Five Node Cluster — Docker, Podman & Swarm

GitHub

Deploy a five-node Elasticsearch cluster using Docker Compose, Podman, Docker Swarm, and across remote machines with failure simulation.

1h 15m30m reading45m lab

Project Structure

📁five-node-cluster
├── 📄docker-compose.yml
└── 📄.env

Node Role Strategy

NodeRolesPurpose
es-node-1master, dataMaster-eligible + data
es-node-2master, dataMaster-eligible + data
es-node-3master, dataMaster-eligible + data
es-node-4dataDedicated data node
es-node-5dataDedicated data node
Why 3 master-eligible? The quorum formula is (N/2) + 1. With 3 master-eligible nodes, quorum = 2. You can lose 1 master node and the cluster keeps running.

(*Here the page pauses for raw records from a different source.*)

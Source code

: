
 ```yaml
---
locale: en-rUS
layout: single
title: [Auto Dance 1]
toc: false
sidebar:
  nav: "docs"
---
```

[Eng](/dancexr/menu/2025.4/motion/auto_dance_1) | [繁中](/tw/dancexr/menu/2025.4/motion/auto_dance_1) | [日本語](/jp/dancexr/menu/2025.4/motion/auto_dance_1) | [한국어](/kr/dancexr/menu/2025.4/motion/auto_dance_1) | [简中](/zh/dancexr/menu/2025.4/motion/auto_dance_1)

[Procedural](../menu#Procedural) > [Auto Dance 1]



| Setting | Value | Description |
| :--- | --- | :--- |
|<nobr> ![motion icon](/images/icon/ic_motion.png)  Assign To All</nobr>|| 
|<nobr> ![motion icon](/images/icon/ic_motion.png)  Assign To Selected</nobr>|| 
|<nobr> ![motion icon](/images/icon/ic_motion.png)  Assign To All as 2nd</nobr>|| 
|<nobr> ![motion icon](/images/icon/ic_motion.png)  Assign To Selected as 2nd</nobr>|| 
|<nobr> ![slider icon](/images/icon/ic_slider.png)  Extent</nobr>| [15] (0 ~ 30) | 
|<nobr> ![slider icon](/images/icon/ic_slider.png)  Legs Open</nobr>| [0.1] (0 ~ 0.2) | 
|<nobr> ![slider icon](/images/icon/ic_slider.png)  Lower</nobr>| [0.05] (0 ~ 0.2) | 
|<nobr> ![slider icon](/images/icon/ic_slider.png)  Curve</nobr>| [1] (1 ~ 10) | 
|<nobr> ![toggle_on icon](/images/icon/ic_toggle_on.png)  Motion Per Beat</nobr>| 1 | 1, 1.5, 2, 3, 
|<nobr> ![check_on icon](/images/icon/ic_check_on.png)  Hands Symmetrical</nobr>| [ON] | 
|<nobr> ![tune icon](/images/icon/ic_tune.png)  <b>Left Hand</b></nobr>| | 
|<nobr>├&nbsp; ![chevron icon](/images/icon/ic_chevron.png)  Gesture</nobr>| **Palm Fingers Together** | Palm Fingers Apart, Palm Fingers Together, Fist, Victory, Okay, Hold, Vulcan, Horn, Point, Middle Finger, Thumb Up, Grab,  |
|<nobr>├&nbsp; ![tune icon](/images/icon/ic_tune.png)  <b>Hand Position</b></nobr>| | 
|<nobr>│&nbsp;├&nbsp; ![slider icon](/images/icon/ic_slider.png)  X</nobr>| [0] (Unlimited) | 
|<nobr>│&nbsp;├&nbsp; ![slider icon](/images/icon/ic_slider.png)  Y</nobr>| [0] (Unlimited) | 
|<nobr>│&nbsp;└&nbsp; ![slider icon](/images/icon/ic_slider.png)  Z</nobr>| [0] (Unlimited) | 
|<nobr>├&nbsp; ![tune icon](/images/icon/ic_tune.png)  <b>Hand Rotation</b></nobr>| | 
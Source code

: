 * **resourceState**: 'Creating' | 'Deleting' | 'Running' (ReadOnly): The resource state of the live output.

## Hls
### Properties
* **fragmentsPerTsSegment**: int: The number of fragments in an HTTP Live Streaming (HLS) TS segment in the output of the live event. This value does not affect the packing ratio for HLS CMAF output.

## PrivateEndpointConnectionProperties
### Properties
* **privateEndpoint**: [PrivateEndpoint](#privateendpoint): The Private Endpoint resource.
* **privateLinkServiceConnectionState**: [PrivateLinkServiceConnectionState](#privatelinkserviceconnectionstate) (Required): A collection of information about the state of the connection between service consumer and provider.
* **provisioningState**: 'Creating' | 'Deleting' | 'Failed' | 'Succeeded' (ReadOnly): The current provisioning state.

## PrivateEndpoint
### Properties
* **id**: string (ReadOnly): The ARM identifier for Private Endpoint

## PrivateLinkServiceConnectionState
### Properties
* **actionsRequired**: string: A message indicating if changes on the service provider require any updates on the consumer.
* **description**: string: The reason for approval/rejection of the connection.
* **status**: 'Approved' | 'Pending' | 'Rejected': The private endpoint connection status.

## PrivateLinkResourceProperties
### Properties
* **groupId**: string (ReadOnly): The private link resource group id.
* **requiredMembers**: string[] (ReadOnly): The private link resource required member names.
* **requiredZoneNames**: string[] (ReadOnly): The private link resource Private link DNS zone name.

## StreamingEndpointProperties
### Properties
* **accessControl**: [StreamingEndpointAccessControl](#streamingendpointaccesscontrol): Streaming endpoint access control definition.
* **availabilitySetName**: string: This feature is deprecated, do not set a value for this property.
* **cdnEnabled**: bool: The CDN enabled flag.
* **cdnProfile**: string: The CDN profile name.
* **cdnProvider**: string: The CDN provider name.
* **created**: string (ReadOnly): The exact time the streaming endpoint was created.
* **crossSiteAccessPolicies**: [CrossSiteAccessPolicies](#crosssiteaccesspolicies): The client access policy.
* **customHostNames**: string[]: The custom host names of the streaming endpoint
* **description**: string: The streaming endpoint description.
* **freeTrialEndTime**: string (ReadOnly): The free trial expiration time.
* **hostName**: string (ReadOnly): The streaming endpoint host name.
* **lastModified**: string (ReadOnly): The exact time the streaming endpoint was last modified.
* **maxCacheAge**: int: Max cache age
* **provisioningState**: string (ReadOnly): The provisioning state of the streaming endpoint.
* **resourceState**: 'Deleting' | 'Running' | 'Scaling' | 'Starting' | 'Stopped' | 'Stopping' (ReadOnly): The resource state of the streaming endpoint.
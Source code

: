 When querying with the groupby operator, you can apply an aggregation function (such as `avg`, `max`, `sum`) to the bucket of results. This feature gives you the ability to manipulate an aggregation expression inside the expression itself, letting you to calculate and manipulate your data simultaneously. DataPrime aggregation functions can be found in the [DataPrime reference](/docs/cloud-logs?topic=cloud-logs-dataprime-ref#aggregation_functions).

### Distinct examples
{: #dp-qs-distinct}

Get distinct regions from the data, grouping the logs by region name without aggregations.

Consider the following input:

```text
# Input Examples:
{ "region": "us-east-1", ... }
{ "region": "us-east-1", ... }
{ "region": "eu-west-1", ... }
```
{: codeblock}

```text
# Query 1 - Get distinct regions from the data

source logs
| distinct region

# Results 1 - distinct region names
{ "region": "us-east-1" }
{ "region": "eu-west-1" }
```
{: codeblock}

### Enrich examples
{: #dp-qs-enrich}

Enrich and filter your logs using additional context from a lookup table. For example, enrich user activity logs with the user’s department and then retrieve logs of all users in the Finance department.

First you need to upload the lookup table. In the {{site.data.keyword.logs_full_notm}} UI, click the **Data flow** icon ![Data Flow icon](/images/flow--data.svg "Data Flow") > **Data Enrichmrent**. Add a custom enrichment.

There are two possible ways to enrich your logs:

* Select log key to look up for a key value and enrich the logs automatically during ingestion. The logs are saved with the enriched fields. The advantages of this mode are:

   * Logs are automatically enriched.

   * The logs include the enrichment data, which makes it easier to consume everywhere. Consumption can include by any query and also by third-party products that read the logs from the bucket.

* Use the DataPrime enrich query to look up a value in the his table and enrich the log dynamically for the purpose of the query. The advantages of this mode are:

Option 1: Docker Compose — Single Machine

All 5 nodes on one server. Great for development and testing.

Download and Run

mkdir ~/es-five-node && cd ~/es-five-node

wget https://raw.githubusercontent.com/JinnaBalu/infinite-containers/main/elastic-stack/five-node-elasticsearch/docker-compose.yml
wget https://raw.githubusercontent.com/JinnaBalu/infinite-containers/main/elastic-stack/five-node-elasticsearch/.env

docker compose up -d

Architecture

┌─────────────────────────────────────────────────────────────────┐
│                       Single Server                              │
│  ┌────────┐ ┌────────┐ ┌────────┐ ┌────────┐ ┌────────┐       │
│  │  ES-1  │ │  ES-2  │ │  ES-3  │ │  ES-4  │ │  ES-5  │       │
│  │ Master │ │ Master │ │ Master │ │  Data  │ │  Data  │       │
│  │ + Data │ │ + Data │ │ + Data │ │  Only  │ │  Only  │       │
│  └────────┘ └────────┘ └────────┘ └────────┘ └────────┘       │
│  Port:9200  Port:9201  Port:9202  Port:9203  Port:9204        │
│                                                                  │
│  ┌──────────────────┐                                            │
│  │     Kibana       │                                            │
│  │   Port: 5601     │                                            │
│  └──────────────────┘                                            │
└─────────────────────────────────────────────────────────────────┘

Resource Requirements

SetupMin RAMMin CPUsMin Disk
3-node6GB220GB
5-node10GB450GB
5-node + Kibana12GB450GB

Option 2: Docker Compose with TLS — Single Machine

Production-grade setup with TLS certificates and security enabled.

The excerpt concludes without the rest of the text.